8 N.H. patients told surgical equipment may have exposed them to brain disease

Clamps, scissors and other surgical instruments are seen in the operating room during a kidney transplant at Johns Hopkins Hospital June 26, 2012 in Baltimore, Maryland. The US Supreme Court is expected to announce their decision on the US President Barack Obama's healthcare law on June 28. AFP PHOTO/Brendan SMIALOWSKI (Photo credit should read BRENDAN SMIALOWSKI/AFP/GettyImages) BRENDAN SMIALOWSKI

New Hampshire public health officials believe one person died of a rare, degenerative brain disease, and there's a remote chance up to 13 others in multiple states were exposed to it through surgical equipment.

A news conference explaining the case of sporadic Creutzfeldt-Jakob Disease (CJD) Wednesday said the person died at Catholic Medical Center in Manchester, CBS Boston noted. Officials are 95 percent sure that the patient who had brain surgery in May and died in August had sporadic CJD.

The hospital determined that the same tools used on the patient were also used on eight others.

Officials have notified the eight people who had brain surgery during that time period, because the tiny, faulty proteins that cause the disease can survive standard sterilization. The disease has only been transmitted that way four times, never in the United States.

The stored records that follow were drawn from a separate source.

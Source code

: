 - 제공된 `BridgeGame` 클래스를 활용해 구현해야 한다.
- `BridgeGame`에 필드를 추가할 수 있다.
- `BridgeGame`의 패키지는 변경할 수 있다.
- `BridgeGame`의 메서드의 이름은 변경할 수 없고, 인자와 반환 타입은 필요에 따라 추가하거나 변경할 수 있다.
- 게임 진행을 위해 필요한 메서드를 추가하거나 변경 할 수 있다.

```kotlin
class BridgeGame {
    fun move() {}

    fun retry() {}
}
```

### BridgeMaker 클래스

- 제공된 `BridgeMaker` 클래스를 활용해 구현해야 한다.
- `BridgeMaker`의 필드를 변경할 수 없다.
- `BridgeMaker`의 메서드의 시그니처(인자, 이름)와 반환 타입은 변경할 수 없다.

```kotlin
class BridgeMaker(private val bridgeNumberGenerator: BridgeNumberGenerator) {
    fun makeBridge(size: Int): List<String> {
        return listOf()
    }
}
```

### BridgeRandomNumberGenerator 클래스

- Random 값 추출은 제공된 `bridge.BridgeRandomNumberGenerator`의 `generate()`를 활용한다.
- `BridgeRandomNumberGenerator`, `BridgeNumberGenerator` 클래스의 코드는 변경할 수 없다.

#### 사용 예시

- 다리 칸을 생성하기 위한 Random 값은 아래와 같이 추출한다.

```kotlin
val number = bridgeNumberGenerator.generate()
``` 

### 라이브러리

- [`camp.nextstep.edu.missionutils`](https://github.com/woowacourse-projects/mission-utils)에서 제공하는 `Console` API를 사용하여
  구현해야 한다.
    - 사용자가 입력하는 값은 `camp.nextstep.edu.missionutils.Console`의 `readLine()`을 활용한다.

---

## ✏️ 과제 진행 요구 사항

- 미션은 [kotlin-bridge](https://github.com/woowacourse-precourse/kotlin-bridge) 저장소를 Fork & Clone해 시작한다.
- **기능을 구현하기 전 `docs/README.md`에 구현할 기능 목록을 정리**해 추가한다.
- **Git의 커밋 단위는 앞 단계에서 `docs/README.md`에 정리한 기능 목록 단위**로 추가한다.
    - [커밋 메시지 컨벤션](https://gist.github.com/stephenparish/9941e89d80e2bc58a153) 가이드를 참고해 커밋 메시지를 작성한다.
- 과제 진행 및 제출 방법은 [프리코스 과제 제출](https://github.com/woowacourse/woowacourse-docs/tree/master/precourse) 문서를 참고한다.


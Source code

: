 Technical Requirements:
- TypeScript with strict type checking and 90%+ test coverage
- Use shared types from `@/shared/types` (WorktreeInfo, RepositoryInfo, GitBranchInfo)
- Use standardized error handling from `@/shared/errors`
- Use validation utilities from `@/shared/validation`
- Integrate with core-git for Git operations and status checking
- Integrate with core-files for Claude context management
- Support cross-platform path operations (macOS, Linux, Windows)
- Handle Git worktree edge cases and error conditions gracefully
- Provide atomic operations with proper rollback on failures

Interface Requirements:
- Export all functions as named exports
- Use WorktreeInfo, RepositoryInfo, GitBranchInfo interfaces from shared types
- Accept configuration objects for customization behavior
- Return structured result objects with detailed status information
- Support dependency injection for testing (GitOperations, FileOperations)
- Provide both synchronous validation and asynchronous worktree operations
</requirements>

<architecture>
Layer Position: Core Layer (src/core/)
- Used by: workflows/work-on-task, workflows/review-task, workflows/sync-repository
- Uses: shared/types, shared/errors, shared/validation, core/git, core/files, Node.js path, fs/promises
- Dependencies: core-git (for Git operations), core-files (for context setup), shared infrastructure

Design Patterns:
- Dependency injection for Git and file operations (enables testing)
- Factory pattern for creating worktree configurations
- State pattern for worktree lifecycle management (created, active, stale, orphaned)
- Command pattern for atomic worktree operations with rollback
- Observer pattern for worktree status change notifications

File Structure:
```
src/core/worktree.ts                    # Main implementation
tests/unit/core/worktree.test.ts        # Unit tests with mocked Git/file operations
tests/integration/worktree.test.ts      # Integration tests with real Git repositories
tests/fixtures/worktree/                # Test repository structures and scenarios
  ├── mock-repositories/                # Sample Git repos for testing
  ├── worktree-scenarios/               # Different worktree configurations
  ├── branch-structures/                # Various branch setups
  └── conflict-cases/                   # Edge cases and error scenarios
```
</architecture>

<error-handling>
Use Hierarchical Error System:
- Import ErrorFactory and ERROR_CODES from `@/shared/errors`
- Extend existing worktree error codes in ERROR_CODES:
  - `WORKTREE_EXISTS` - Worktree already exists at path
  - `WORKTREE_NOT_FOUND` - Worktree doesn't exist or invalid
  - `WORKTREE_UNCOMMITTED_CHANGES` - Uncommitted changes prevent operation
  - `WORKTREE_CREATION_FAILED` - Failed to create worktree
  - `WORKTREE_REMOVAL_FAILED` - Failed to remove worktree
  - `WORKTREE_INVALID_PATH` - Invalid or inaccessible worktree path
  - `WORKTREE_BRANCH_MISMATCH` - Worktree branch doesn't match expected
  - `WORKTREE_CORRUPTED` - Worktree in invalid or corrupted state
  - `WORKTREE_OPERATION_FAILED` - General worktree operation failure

"The risk to these individuals is considered extremely low," Dr. José Montero, director of public health at the New Hampshire Department of health and Human Services, told the Boston Globe. "But after extensive expert discussion, we could not conclude that there was no risk, so we are taking the step of notifying the patients and providing them with as much information as we can. Our sympathies are with all of the patients and their families, as this may be a confusing and difficult situation."

Some of the surgical instruments had been rented, and officials say up to five patients in other states could have been exposed.

The equipment has been quarantined.

Creutzfeldt-Jakob Disease (CJD) is a rare, invariably fatal brain disorder according to the National Institute of Neurological Diseases and Stroke (NINDS).

It affects about one out of every one million people per year worldwide, and about 200 cases are reported in the United States each year.

Symptoms are described as rapidly progressive dementia that starts out as problems with muscle coordination, personality changes, impaired memory and judgment, before progressing into severe mental impairment.

The people may soon lose the ability to move and speak before they enter a coma, and could die from infection.

Onset typically occurs around age 60, and 90 percent of those infected die within one year.

By far the most common type of the three forms of the disease, sporadic CJD occurs because of the spontaneous transformation of normal, harmless proteins in the body called prions turn into abnormal, disease-causing types.

Other forms include hereditary CJD, which is associated with a genetic mutation that can be passed down, and acquired CJD, which is transmitted by exposure to brain or nervous system tissue, often through medical procedures, the NINDS noted.

CJD is often associated with another prion disease found only in animals, Bovine spongiform encephalopathy (BSE), or mad cow disease.

If a human eats meat contaminated with mad cow, he or she can contract variant Creutzfeldt-Jakob disease (vCJD), that also rapidly decreases a person's mental health and movement ability.